_TASK DETAILS_:
Everything from the line containing "[1]: https://www.hackthebox.eu" to the close of the records below should be output exactly, line by line, with no other lines given.

________________________

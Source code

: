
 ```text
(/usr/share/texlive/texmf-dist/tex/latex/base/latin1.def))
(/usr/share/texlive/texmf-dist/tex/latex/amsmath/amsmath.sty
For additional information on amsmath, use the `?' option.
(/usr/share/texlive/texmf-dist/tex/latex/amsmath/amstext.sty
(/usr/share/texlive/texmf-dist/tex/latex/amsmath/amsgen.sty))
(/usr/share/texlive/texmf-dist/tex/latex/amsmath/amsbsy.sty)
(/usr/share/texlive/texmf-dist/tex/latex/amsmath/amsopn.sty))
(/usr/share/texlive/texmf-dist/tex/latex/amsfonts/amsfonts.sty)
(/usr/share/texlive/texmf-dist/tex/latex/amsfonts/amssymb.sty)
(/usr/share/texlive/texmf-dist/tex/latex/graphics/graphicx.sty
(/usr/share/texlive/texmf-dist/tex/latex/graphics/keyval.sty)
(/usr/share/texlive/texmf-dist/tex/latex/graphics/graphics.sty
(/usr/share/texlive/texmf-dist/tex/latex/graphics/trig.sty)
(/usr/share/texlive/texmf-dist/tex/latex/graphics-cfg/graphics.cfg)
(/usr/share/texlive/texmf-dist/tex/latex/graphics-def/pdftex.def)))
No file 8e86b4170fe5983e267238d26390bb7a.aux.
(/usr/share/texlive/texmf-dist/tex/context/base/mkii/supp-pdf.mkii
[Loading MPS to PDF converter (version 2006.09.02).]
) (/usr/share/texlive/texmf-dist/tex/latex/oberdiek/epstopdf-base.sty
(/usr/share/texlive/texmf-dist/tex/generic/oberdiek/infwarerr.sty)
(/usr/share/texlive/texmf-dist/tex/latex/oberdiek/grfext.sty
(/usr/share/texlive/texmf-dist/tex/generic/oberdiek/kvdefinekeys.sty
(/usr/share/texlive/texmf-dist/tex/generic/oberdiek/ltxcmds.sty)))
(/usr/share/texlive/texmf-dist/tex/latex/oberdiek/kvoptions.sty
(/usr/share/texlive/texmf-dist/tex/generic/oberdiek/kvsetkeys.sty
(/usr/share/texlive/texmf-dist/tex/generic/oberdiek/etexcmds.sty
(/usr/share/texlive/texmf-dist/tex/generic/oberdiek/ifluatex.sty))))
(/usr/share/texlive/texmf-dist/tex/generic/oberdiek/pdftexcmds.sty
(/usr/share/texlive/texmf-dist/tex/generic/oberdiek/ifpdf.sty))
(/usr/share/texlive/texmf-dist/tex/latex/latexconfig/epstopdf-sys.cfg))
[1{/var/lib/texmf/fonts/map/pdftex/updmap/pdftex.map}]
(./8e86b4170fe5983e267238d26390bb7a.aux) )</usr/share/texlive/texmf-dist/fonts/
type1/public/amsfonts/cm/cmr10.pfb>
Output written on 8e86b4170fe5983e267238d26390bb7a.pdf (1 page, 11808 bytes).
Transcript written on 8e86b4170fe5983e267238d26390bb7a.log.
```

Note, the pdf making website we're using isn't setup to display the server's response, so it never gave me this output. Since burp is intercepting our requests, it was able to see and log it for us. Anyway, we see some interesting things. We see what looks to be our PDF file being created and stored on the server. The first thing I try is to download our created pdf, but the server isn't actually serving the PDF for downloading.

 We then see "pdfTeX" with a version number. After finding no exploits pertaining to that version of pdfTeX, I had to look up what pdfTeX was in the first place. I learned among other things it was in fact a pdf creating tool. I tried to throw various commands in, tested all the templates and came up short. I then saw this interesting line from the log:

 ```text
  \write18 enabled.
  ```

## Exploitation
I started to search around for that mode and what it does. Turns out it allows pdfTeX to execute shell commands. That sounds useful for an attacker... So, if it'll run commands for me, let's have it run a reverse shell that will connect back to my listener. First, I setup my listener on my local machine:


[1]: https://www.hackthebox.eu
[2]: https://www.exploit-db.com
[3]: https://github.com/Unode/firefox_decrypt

________________________

_YOUR SOLUTION_:
[1]: https://www.hackthebox.eu
[2]: https://www.exploit-db.com
[3]: https://github.com/Unode/firefox_decrypt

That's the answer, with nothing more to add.